In many parts of the world, mosquitos are just a part of the ecosystem. And they are most often active in humid, warm climates. Which makes them a popular topic during the summer months, during BBQs and late night campfires! If you are reading this, you have more than likely heard the saying, “I’m getting eaten alive”, in reference to mosquito bites.
But why do mosquitos seek out certain people, while leaving others completely alone?
As it turns out there are lot of factors that make some people more appetizing to mosquitos than others.
Roughly 20% of people are more attractive to mosquito’s than the rest of the population, but researches still don’t fully understand all the factors that separate the two groups. They do know however, that breath and skin excretions play a major role.
Carbon dioxide plays a big role in who mosquitos will feast on and who they won’t feat on. People who are larger tend to breathe out more carbon dioxide than smaller people and mosquitos use the CO2 as measure of where to look for food. Using a gland called the maxillary palp to detect our exhalations lets them more effectively zone in on their targets. The size difference and increased lung capacity in adults is thought to be why they usually are bitten more often than children are. Pregnant women were also found to be more attractive to mosquitos since they can exhale more carbon dioxide than non-pregnant women.
Blood type is another preference point for the little nasty bloodsuckers. People with type O blood were chosen by mosquitos much more often compared to those with type A blood. Type B fell in the middle and those who unwittingly secrete a chemical skin signal of their blood type were the most often bitten- regardless of which blood type there had.
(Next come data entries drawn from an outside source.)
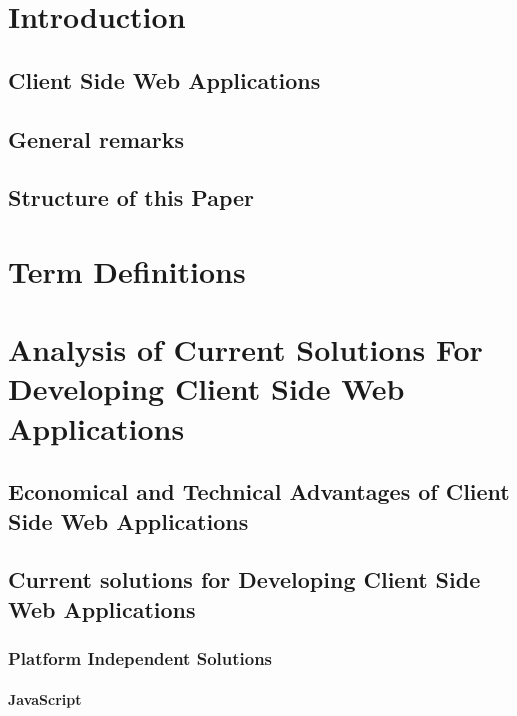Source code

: 

\tableofcontents
\newpage

\listoffigures

\chapter{Introduction}
 
 
 \section{Client Side Web Applications}
 \section{General remarks}
 \section{Structure of this Paper}
\chapter{Term Definitions}

\chapter{Analysis of Current Solutions For Developing Client Side Web Applications}
 \section{Economical and Technical Advantages of Client Side Web Applications}
 \section{Current solutions for Developing Client Side Web Applications}

  

  \subsection{Platform Independent Solutions}
  
   
   
   \subsubsection{JavaScript}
Mosquitos definitely enjoy knowing what is on the menu prior to eating!
A 2011 study showed that skin bacteria plays a large role in determining who a mosquito will bite and who they won’t.
Those with high levels of a few particular strains on their skin were bitten more often than those with greater diversity of bacteria.
Other factors like genetic predisposition to secreting chemical signals (like those for lactic acid and uric acid) and situational variations (like body higher temperature) may also help mosquitos to hone in their next meal.
In a study from 2010 in Burkina Faso it was shown that beer drinking influenced number of mosquito bites more than carbon dioxide exhalations or temperature and was the main factor that altered the number of bites the most. The beer drinkers were bitten far more often than those who had not had any beer.
Another study showed that a single 12-ounce glass of beer was enough to make one more attractive to mosquitos.
Mosquitos have also been shown to have a preference for those wearing black or dark blue clothing. So it turns out that the white clothes you wear to reflect the sun may also help you avoid mosquito bites, too.